RAW DATA:
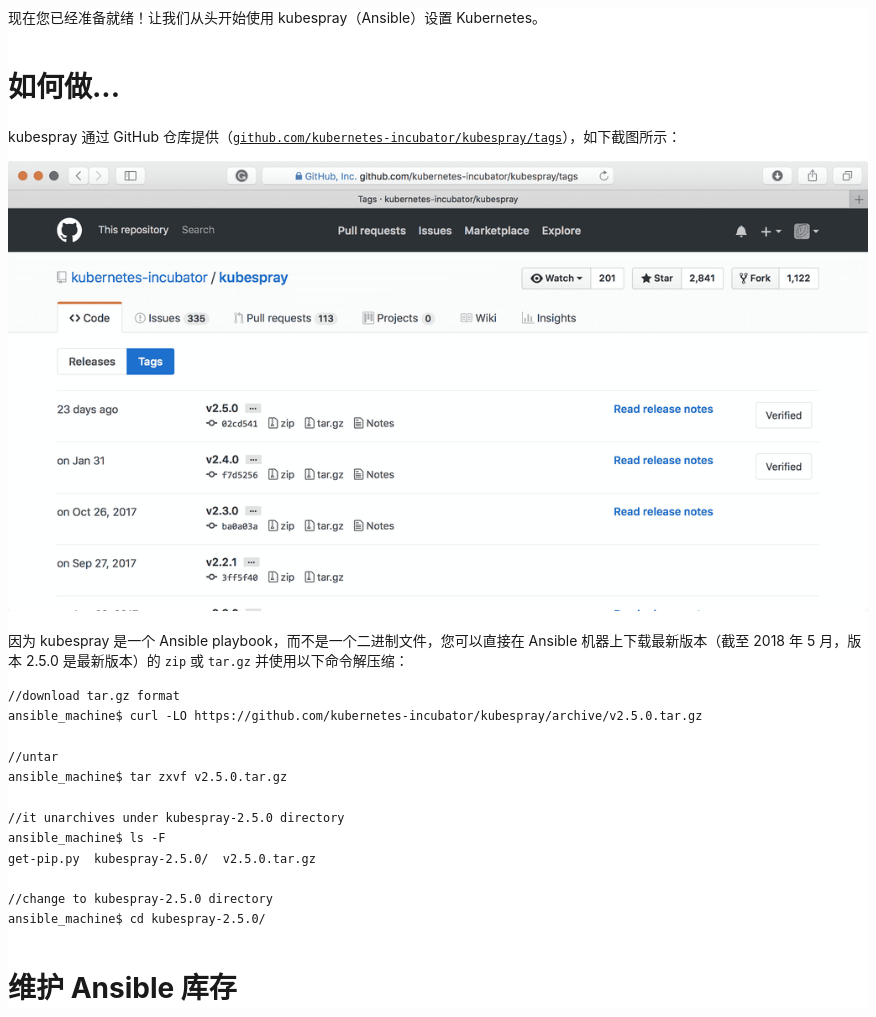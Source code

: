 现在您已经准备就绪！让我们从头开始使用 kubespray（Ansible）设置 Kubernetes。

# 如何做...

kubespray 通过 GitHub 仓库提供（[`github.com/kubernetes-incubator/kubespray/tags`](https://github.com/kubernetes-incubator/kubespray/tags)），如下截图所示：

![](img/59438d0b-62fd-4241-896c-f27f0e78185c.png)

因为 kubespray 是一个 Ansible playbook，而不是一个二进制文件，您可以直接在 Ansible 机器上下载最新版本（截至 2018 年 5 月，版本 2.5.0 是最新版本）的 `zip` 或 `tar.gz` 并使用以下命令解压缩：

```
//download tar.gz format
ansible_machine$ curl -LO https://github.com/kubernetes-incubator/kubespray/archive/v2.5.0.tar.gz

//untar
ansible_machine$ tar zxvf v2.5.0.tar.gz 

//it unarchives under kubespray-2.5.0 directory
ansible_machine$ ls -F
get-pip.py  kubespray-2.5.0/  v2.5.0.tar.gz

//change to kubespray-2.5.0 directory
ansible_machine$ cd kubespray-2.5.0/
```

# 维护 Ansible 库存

==

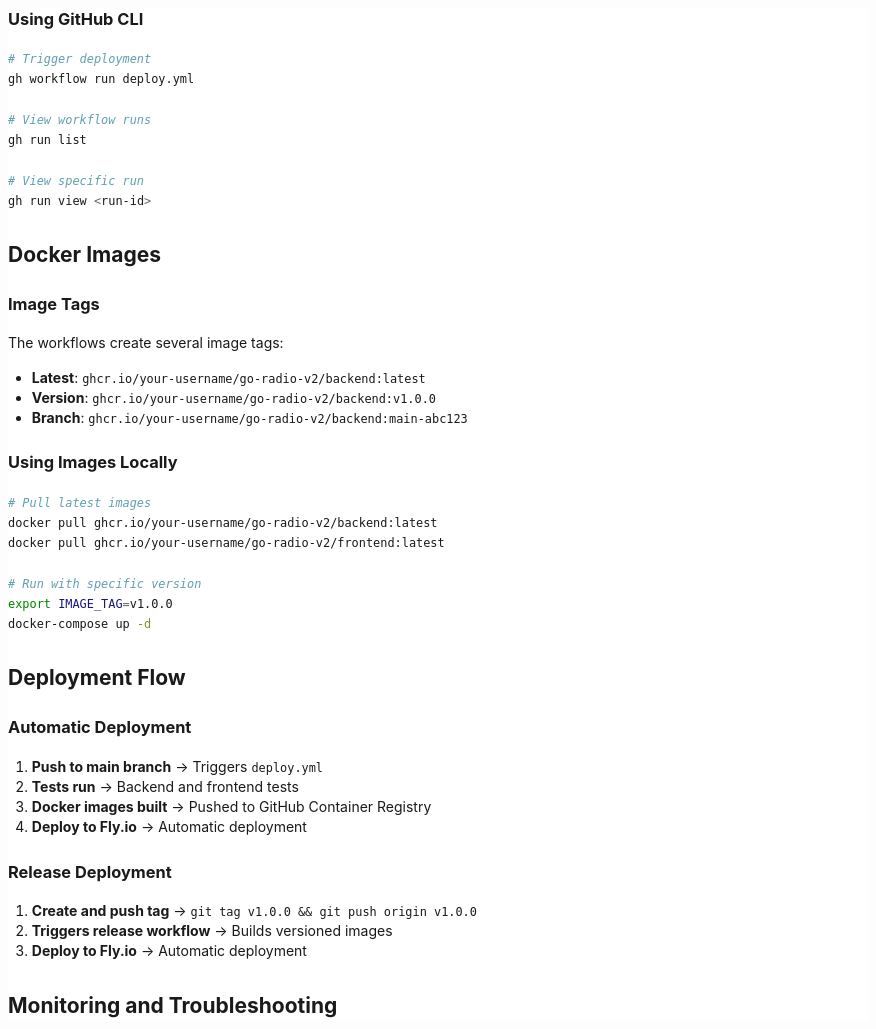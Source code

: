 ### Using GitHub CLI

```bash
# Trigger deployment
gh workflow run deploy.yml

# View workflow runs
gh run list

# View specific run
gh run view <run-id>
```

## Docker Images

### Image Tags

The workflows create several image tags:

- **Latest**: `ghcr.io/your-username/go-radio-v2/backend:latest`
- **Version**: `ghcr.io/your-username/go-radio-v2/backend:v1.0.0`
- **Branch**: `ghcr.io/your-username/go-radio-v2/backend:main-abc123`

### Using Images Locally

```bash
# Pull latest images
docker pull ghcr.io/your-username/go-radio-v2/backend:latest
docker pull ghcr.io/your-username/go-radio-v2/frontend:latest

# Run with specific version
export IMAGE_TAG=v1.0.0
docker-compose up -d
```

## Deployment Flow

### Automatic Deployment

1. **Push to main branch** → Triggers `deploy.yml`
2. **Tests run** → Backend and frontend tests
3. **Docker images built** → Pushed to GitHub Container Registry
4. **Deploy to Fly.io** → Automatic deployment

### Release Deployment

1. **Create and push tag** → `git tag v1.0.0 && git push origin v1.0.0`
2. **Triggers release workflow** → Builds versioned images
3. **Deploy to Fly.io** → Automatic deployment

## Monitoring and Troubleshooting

THE TASK: Out of the entries above, write out only the lines between the line holding "2. **Triggers release" and the line holding "## Monitoring and Troubleshooting", inclusive, each exactly as given.

OUTPUT BELOW:
2. **Triggers release workflow** → Builds versioned images
3. **Deploy to Fly.io** → Automatic deployment

## Monitoring and Troubleshooting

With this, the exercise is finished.